What the task requires>
Copy every line in the records below that contains the word "private".

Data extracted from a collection
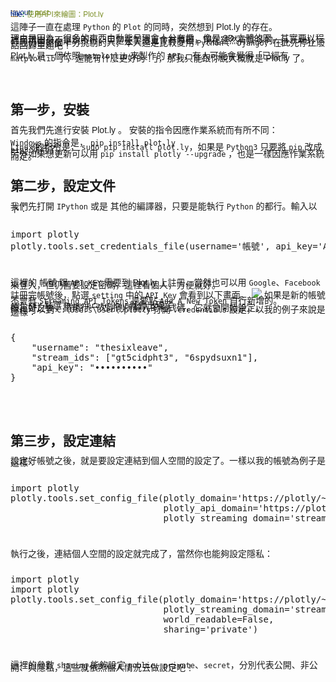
 ```yaml
---
layout: post
title: 使用API來繪圖：Plot.ly
---
```

<style>
span{
   font-family: sans-serif;
   line-height:3px;
}
.WL{
   background-color:#78D6D2;
}
</style>


<span>這陣子一直在處理 <code>Python</code> 的 <code>Plot</code> 的同時，突然想到 <a herf='https://plot.ly/python/getting-started/'>Plot.ly</a> 的存在。</span>

<span>理由是因為，很多的東西由動態呈現會十分有趣，像是 3D 立體的圖，其實要以程式呈現出來不是說不行，只是在製造上會有障礙，現在雖然有許多的 <code>.js</code>、<code>API</code>，但我仍舊是個十分挑剔的人，本人還是比較愛用 <code>Python</code> 、 <code>Django</code>，在此先停止廢話回歸主題吧！</span>

<span><a herf='https://plot.ly/python/getting-started/'>Plot.ly</a> 是一個依照 <code>matplotlib</code> 來製作的 <code>API</code> ，有人可能會覺得「已經有 <code>matplotlib</code> 了，還能有什麼更好的！」，那我只能跟你說大概就是 <a herf='https://plot.ly/python/getting-started/'>Plot.ly</a> 了。</span>
<br>
<br>
<br>
<h2>第一步，安裝</h2>
<span>首先我們先進行安裝 <a herf='https://plot.ly/python/getting-started/'>Plot.ly</a> 。
安裝的指令因應作業系統而有所不同：</span>
<br><br>
<span> <code>Windows</code> 的指令是， <code>pip install plot.ly</code><br><br>
<code>Linux</code> 的指令是， <code>sudo pip install plot.ly</code>，如果是 <code>Python3</code> 只要將 <code>pip</code> 改成 <code>pip3</code> 就行了。<br><br> 另外如果想更新可以用 <code>pip install plotly --upgrade</code> ，也是一樣因應作業系統而定。</span> 

<h2>第二步，設定文件</h2>
<span>我們先打開 <code>IPython</code> 或是 其他的編譯器，只要是能執行 <code>Python</code> 的都行。輸入以下：</span><br><br>
<pre>
import plotly 
plotly.tools.set_credentials_file(username='帳號', api_key='API_KEY')
</pre>
<br><br>
<span>這裡的 帳號 跟 <code>API_KEY</code> 需要到 <a herf='https://plot.ly/python/getting-started/'>Plot.ly</a> 上註冊，當然也可以用 <code>Google</code>、<code>Facebook</code>來登入，但仍舊要設定密碼，這裡看個人，方便就好。<br><br>
註冊完帳號後，點選 <code>setting</code> 中的 <code>API_Key</code> 會看到以下畫面。</span>
<img src="https://raw.githubusercontent.com/thesixleave/thesixleave.github.io/master/_posts/ex1.jpg" style="max-width:100%;">
<span>如果是新的帳號不會有 <code>Streaming API Tokens</code> 是要點 <code>Add A New Token</code> 自行新增的。<br><br> <code>API_KEY</code> 點選 <code>Regenerate Key</code> 就會出現了。<br>設定好之後，請執行一次剛剛所輸入的程式碼，它就會開始設定。<br>
你也可以到 <code>C:\Users\User\.plotly</code> 打開 <code>.credentials</code> 設定，以我的例子來說是這樣：</span><br><br>
<pre>
{
    "username": "thesixleave",
    "stream_ids": ["gt5cidpht3", "6spydsuxn1"],
    "api_key": "••••••••••"
}</pre>
<br><br>
<h2>第三步，設定連結</h2>
<span>設定好帳號之後，就是要設定連結到個人空間的設定了。一樣以我的帳號為例子是這樣：</span>
<br><br><pre>
import plotly 
plotly.tools.set_config_file(plotly_domain='https://plotly/~thesixleave.com',
                             plotly_api_domain='https://plotly/~thesixleave.com',
                             plotly_streaming_domain='stream-plotly/~thesixleave.com')
</pre><br><br>
<span>執行之後，連結個人空間的設定就完成了，當然你也能夠設定隱私：</span>
<br><br><pre>
import plotly 
import plotly 
plotly.tools.set_config_file(plotly_domain='https://plotly/~thesixleave.com',
                             plotly_streaming_domain='stream-plotly/~thesixleave.com', 
                             world_readable=False,
                             sharing='private')
</pre><br><br>
<span>這裡的參數 <code>sharing</code> 能夠設定 <code>public</code>、<code>private</code>、<code>secret</code>，分別代表公開、非公開、與隱私，這些就依照個人情況去做設定吧！</span>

Exercise answer>
                             sharing='private')
<span>這裡的參數 <code>sharing</code> 能夠設定 <code>public</code>、<code>private</code>、<code>secret</code>，分別代表公開、非公開、與隱私，這些就依照個人情況去做設定吧！</span>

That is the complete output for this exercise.